# Records to use:
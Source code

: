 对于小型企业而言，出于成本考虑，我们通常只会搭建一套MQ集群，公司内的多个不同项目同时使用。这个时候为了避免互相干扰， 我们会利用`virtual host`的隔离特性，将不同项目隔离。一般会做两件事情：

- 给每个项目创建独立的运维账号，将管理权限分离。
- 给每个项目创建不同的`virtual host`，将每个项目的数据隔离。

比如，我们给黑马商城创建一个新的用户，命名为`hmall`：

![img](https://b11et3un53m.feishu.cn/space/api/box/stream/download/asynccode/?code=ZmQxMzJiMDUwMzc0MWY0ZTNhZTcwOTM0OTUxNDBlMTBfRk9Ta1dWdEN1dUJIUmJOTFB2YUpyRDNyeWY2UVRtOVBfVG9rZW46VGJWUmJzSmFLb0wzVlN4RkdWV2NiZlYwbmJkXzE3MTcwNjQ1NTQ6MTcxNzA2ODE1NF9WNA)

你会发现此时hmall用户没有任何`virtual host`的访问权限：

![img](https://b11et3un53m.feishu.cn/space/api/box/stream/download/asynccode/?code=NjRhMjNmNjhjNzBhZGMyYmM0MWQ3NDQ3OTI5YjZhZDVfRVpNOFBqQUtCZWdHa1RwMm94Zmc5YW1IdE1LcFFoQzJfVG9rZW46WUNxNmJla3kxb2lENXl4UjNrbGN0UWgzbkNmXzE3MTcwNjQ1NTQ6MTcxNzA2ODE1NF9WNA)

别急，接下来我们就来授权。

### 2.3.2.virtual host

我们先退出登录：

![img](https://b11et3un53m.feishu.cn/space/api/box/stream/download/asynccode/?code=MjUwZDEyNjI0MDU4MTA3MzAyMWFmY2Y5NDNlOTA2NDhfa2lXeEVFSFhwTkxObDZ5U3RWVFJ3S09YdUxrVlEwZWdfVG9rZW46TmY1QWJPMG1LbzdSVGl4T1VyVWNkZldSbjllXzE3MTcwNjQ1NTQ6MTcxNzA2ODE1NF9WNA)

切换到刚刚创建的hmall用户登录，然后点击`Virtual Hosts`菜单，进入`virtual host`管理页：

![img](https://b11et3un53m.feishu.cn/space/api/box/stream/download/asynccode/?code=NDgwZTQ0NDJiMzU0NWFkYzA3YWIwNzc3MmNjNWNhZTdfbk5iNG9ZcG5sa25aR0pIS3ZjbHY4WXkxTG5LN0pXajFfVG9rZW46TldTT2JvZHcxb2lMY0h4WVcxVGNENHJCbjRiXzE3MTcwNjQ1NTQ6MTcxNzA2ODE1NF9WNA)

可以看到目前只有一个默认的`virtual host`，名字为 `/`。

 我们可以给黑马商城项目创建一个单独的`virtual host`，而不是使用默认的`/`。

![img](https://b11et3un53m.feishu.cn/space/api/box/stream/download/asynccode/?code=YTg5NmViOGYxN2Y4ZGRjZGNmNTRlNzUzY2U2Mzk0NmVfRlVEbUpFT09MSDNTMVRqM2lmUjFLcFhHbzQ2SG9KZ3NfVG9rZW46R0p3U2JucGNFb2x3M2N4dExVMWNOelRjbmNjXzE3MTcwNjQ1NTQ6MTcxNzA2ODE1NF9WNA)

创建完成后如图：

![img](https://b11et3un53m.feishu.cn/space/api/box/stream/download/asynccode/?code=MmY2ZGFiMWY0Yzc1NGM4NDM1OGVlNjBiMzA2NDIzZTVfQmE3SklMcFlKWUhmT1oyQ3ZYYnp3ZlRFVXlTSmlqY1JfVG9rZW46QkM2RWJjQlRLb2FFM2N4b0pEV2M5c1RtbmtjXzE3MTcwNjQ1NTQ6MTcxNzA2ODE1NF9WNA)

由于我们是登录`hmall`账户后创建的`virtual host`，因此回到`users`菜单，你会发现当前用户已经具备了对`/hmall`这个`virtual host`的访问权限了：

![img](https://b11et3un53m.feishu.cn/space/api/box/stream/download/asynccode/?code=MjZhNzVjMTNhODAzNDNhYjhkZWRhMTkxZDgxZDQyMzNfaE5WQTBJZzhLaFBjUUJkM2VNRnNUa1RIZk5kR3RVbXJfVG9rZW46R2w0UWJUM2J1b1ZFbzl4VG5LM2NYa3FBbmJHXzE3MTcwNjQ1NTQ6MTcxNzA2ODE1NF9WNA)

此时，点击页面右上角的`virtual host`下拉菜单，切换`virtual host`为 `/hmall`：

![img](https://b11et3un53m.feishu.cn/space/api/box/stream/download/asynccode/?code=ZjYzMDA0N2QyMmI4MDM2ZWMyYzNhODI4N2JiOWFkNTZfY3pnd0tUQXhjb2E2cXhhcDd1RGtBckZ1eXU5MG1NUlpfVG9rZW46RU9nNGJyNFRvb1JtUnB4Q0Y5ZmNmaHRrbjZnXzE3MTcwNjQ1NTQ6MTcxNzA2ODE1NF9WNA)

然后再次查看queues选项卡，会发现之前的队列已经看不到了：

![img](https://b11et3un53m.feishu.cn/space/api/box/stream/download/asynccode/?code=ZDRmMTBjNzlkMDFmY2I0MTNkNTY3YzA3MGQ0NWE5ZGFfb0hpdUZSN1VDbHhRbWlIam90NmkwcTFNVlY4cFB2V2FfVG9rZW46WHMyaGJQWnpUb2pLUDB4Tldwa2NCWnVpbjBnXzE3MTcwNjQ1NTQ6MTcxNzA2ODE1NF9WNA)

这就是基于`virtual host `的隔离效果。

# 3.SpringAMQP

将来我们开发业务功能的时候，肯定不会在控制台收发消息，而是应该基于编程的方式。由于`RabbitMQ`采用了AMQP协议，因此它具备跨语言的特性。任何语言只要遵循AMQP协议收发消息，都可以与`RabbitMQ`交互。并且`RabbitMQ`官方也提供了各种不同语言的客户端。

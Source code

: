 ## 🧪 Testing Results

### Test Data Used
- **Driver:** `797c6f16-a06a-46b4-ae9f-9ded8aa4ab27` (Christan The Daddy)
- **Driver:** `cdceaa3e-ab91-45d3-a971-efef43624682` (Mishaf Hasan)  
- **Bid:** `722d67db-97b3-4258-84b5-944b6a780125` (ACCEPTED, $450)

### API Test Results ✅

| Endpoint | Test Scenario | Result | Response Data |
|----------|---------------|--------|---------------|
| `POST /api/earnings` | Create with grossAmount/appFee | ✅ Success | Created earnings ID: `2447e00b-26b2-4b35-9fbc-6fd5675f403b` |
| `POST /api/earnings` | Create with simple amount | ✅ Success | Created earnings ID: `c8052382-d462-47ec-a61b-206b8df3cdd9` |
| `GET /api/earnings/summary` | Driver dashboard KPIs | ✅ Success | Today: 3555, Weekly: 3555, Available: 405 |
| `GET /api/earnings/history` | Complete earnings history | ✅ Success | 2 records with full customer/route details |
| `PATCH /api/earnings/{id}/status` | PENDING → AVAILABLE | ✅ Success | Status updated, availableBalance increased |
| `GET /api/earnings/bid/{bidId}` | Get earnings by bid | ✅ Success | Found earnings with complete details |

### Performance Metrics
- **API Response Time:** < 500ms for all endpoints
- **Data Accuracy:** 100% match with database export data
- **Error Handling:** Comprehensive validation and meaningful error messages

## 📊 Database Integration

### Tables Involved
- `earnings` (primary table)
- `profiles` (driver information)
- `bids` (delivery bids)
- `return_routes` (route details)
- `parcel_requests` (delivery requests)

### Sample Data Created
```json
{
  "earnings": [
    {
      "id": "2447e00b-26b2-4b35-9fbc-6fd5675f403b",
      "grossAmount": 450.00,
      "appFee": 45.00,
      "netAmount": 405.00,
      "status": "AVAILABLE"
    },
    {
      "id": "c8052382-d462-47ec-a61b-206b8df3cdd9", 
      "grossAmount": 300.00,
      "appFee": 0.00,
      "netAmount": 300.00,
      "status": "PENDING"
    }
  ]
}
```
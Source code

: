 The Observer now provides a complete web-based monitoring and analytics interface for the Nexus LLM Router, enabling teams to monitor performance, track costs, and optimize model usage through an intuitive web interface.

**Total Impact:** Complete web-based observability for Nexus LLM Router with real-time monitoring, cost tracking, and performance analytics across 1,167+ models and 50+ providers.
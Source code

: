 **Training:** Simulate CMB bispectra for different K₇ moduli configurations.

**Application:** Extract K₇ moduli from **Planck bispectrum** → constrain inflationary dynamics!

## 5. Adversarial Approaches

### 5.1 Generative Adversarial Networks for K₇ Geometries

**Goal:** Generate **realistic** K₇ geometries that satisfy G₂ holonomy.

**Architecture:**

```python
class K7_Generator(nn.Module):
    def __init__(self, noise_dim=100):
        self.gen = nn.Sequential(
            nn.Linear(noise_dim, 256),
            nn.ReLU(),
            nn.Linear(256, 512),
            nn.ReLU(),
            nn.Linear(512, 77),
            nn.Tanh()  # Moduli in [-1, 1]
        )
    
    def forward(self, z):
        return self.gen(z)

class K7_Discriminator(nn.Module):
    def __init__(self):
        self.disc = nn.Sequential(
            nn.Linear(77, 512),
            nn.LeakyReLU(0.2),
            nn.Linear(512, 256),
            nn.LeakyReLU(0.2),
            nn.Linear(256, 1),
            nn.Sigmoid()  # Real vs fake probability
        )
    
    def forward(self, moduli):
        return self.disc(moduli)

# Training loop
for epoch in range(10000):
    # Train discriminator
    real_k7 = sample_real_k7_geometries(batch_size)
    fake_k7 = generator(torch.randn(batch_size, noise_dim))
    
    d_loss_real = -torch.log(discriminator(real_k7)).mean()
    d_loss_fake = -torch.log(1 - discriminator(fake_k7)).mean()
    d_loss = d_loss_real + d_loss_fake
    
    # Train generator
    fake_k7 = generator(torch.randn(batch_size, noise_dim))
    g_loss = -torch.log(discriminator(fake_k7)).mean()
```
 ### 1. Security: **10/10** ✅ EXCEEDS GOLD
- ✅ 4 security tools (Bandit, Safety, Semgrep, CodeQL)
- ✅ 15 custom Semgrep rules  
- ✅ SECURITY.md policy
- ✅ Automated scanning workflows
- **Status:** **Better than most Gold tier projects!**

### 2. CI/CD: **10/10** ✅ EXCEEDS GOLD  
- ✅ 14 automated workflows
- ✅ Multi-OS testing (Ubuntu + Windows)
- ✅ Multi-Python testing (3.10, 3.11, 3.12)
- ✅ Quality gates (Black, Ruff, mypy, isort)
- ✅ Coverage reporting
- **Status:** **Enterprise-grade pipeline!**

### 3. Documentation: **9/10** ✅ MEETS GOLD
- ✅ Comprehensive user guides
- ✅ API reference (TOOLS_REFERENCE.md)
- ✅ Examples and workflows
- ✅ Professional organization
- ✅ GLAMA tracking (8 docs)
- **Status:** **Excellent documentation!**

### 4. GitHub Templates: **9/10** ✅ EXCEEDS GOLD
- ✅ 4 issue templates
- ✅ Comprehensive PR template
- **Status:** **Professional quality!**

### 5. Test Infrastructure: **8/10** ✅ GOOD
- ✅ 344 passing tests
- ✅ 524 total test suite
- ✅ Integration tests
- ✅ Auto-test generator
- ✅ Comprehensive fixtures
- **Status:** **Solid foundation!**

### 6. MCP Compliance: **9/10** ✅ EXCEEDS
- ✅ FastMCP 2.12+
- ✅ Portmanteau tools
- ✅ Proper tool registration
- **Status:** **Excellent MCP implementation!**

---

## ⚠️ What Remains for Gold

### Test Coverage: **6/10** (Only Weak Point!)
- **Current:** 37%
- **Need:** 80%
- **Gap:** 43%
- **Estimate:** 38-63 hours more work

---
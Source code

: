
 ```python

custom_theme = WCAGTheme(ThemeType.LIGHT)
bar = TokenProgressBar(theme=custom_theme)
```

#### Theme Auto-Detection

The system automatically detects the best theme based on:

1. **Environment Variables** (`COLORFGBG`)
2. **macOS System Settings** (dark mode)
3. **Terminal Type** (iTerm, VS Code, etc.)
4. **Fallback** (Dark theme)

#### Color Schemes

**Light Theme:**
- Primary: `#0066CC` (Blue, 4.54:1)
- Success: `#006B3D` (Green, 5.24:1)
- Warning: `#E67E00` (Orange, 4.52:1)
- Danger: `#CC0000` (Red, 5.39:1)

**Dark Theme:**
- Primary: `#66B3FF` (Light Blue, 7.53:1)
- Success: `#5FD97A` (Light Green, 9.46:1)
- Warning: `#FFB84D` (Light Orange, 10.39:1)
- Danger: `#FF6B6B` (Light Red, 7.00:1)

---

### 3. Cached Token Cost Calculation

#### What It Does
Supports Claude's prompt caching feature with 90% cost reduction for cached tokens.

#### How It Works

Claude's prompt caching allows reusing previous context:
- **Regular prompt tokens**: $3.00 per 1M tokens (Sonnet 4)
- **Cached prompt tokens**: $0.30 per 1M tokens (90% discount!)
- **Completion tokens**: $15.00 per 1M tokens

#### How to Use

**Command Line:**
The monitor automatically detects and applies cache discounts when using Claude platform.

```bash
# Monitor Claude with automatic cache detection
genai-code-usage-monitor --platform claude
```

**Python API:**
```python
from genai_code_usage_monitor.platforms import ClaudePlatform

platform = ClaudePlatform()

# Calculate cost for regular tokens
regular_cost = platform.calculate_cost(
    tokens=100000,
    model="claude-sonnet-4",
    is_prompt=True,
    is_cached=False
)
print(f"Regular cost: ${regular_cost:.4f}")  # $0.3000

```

# What you need to do:
From the data above, count the lines that hold the string "torch". Reply with only that number.

# Written answer:
5